Heart of Moscow (From the Archives)

This is the proverbial heart of Moscow.

You can even see the Kremlin looming in the background. I could wander here for hours.

Blueprints of these streets—both the old, narrow, winding, covered with cobble stone and broad, multi-lane highways—exist semi-consciously in my mind or, perhaps, on a more primal, physical level.  I walk and walk these streets somewhere at the intersection of sight and disjointed memories: I've been here before, and I'll be here again. 

You know, I think I'm really liking this self-imposed archival section of the blog. Not only does it allow me to reevaluate my previous work, but also to discover certain aesthetically pleasing photographs that have been hiding in my files!

From the Archives

Some days, I miss my hometown more than others, especially when I don't know exactly when I'd be able to visit next. This bout of nostalgia prompted me to dig up a number of yet-to-be-edited photographs, and here we are. Posting images of the Kremlin might seem a bit contrived, but no less beautiful, at the same time, particularly at night.

Eurasia sans Color

Beyond this city dweller's melancholy and, at the same time, inquisitive facial expression (!), I've liked this image ever since I had captured it. Yet I couldn't quite determine as to why.

Only after converting it to sepia, I realized that what I was being drawn to was its strong tactile quality--the textural contrast between the rusted fence and this Eurasian crow's smooth, shiny feathers.

Color, color that I normally love, had to be destroyed.

Placebo

Perhaps, I am getting a tad predictable in my old age.

After all, as I had tasted my coffee diluted with cold autumn rain on another interchangeable cloudy, stormy, gray evening on the way home, I've naturally gravitated toward posting sun-kissed onion domes of the Ivan the Great Bell Tower.

And a place that I always miss. Sometimes more so than others.

In Prayer?

She sat on a bench outside the Greater Church of the Ascension at Nikitskii Gates Square, glasses on the tip of her nose, as her entire face was buried in a prayer book held by the strained tips of her elongated fingers. Frowning heavily, her face had the expression not of mere concentration but of genuine sorrow.

 

Documentary photography of what I call The City presupposes my chosen subjects' complete lack of awareness that they are being targeted.  And I don't feel uncomfortable about that: after all, I am recording urban life--factographically, as 1920s Russian aesthetic theorists would've referred to it--with respect for each subject.

With her, however, I felt that I was infringing on a very private moment even if held in a public space. I suppose full-time photojournalists in war zones get over that sentiment very quickly.

To me, the line of documentation and intrusion now seems blurred.

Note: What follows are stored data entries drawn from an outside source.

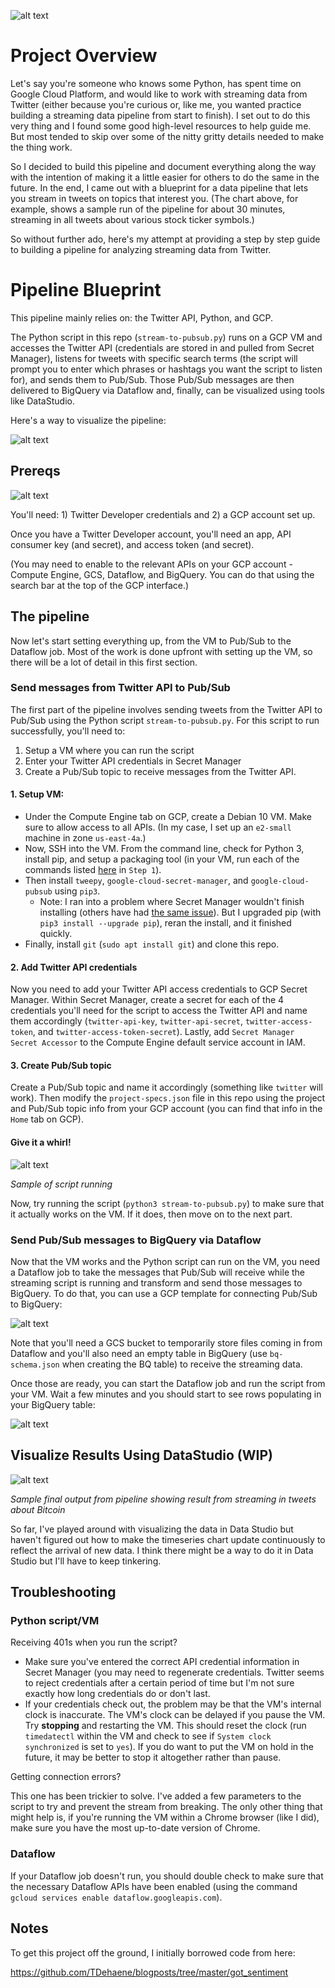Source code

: ![alt text](assets/datastudio.png "Sample of results from running script")

# Project Overview

Let's say you're someone who knows some Python, has spent time on Google Cloud Platform, and would like to work with streaming data from Twitter (either because you're curious or, like me, you wanted practice building a streaming data pipeline from start to finish). I set out to do this very thing and I found some good high-level resources to help guide me. But most tended to skip over some of the nitty gritty details needed to make the thing work.

So I decided to build this pipeline and document everything along the way with the intention of making it a little easier for others to do the same in the future. In the end, I came out with a blueprint for a data pipeline that lets you stream in tweets on topics that interest you. (The chart above, for example, shows a sample run of the pipeline for about 30 minutes, streaming in all tweets about various stock ticker symbols.)

So without further ado, here's my attempt at providing a step by step guide to building a pipeline for analyzing streaming data from Twitter.

# Pipeline Blueprint

This pipeline mainly relies on: the Twitter API, Python, and GCP. 

The Python script in this repo (`stream-to-pubsub.py`) runs on a GCP VM and accesses the Twitter API (credentials are stored in and pulled from Secret Manager), listens for tweets with specific search terms (the script will prompt you to enter which phrases or hashtags you want the script to listen for), and sends them to Pub/Sub. Those Pub/Sub messages are then delivered to BigQuery via Dataflow and, finally, can be visualized using tools like DataStudio.

Here's a way to visualize the pipeline:

![alt text](assets/flow.png "Pipeline")

## Prereqs

![alt text](assets/gcp-twitter.png "Twitter and GCP")

You'll need: 1) Twitter Developer credentials and 2) a GCP account set up. 

Once you have a Twitter Developer account, you'll need an app, API consumer key (and secret), and access token (and secret). 

(You may need to enable to the relevant APIs on your GCP account - Compute Engine, GCS, Dataflow, and BigQuery. You can do that using the search bar at the top of the GCP interface.)

## The pipeline

Now let's start setting everything up, from the VM to Pub/Sub to the Dataflow job. Most of the work is done upfront with setting up the VM, so there will be a lot of detail in this first section.

### Send messages from Twitter API to Pub/Sub

The first part of the pipeline involves sending tweets from the Twitter API to Pub/Sub using the Python script `stream-to-pubsub.py`. For this script to run successfully, you'll need to:

1. Setup a VM where you can run the script
2. Enter your Twitter API credentials in Secret Manager
3. Create a Pub/Sub topic to receive messages from the Twitter API. 

#### 1. Setup VM:
* Under the Compute Engine tab on GCP, create a Debian 10 VM. Make sure to allow access to all APIs. (In my case, I set up an `e2-small` machine in zone `us-east-4a`.)
* Now, SSH into the VM. From the command line, check for Python 3, install pip, and setup a packaging tool (in your VM, run each of the commands listed [here](https://www.digitalocean.com/community/tutorials/how-to-install-python-3-and-set-up-a-programming-environment-on-debian-10) in `Step 1`).
* Then install `tweepy`, `google-cloud-secret-manager`, and `google-cloud-pubsub` using `pip3`.
	* Note: I ran into a problem where Secret Manager wouldn't finish installing (others have had [the same issue](https://github.com/grpc/grpc/issues/22815)). But I upgraded pip (with `pip3 install --upgrade pip`), reran the install, and it finished quickly.
* Finally, install `git` (`sudo apt install git`) and clone this repo.

#### 2. Add Twitter API credentials

Now you need to add your Twitter API access credentials to GCP Secret Manager. Within Secret Manager, create a secret for each of the 4 credentials you'll need for the script to access the Twitter API and name them accordingly (`twitter-api-key`, `twitter-api-secret`, `twitter-access-token`, and `twitter-access-token-secret`). Lastly, add `Secret Manager Secret Accessor` to the Compute Engine default service account in IAM.

#### 3. Create Pub/Sub topic

Create a Pub/Sub topic and name it accordingly (something like `twitter` will work). Then modify the `project-specs.json` file in this repo using the project and Pub/Sub topic info from your GCP account (you can find that info in the `Home` tab on GCP).

#### Give it a whirl!

![alt text](assets/script-run.gif)

*Sample of script running*

Now, try running the script (`python3 stream-to-pubsub.py`) to make sure that it actually works on the VM. If it does, then move on to the next part.

### Send Pub/Sub messages to BigQuery via Dataflow

Now that the VM works and the Python script can run on the VM, you need a Dataflow job to take the messages that Pub/Sub will receive while the streaming script is running and transform and send those messages to BigQuery. To do that, you can use a GCP template for connecting Pub/Sub to BigQuery:

![alt text](assets/dataflow.png "Dataflow")

Note that you'll need a GCS bucket to temporarily store files coming in from Dataflow and you'll also need an empty table in BigQuery (use `bq-schema.json` when creating the BQ table) to receive the streaming data.

Once those are ready, you can start the Dataflow job and run the script from your VM. Wait a few minutes and you should start to see rows populating in your BigQuery table:

![alt text](assets/bq.png "BigQuery")

## Visualize Results Using DataStudio (WIP)

![alt text](assets/datastudio.png "Sample of results from running script")

*Sample final output from pipeline showing result from streaming in tweets about Bitcoin*

So far, I've played around with visualizing the data in Data Studio but haven't figured out how to make the timeseries chart update continuously to reflect the arrival of new data. I think there might be a way to do it in Data Studio but I'll have to keep tinkering.

## Troubleshooting

### Python script/VM

Receiving 401s when you run the script? 
* Make sure you've entered the correct API credential information in Secret Manager (you may need to regenerate credentials. Twitter seems to reject credentials after a certain period of time but I'm not sure exactly how long credentials do or don't last.
* If your credentials check out, the problem may be that the VM's internal clock is inaccurate. The VM's clock can be delayed if you pause the VM. Try **stopping** and restarting the VM. This should reset the clock (run `timedatectl` within the VM and check to see if `System clock synchronized` is set to `yes`). If you do want to put the VM on hold in the future, it may be better to stop it altogether rather than pause.

Getting connection errors?

This one has been trickier to solve. I've added a few parameters to the script to try and prevent the stream from breaking. The only other thing that might help is, if you're running the VM within a Chrome browser (like I did), make sure you have the most up-to-date version of Chrome.

### Dataflow

If your Dataflow job doesn't run, you should double check to make sure that the necessary Dataflow APIs have been enabled (using the command `gcloud services enable dataflow.googleapis.com`).

## Notes

To get this project off the ground, I initially borrowed code from here:

https://github.com/TDehaene/blogposts/tree/master/got_sentiment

Where Did All the Bubbles Go?

Considering what I normally post to this blog, seeing the following images might come as a bit of a surprise. However, I really enjoy recording interactions between people and their children (and, of course, people and their pets!). 

Unlike most photography of this nature, my preference is, by and large, documentary, that is, no posing is involved.  I believe that it's both possible to depict people at their best and their most authentic at the same time.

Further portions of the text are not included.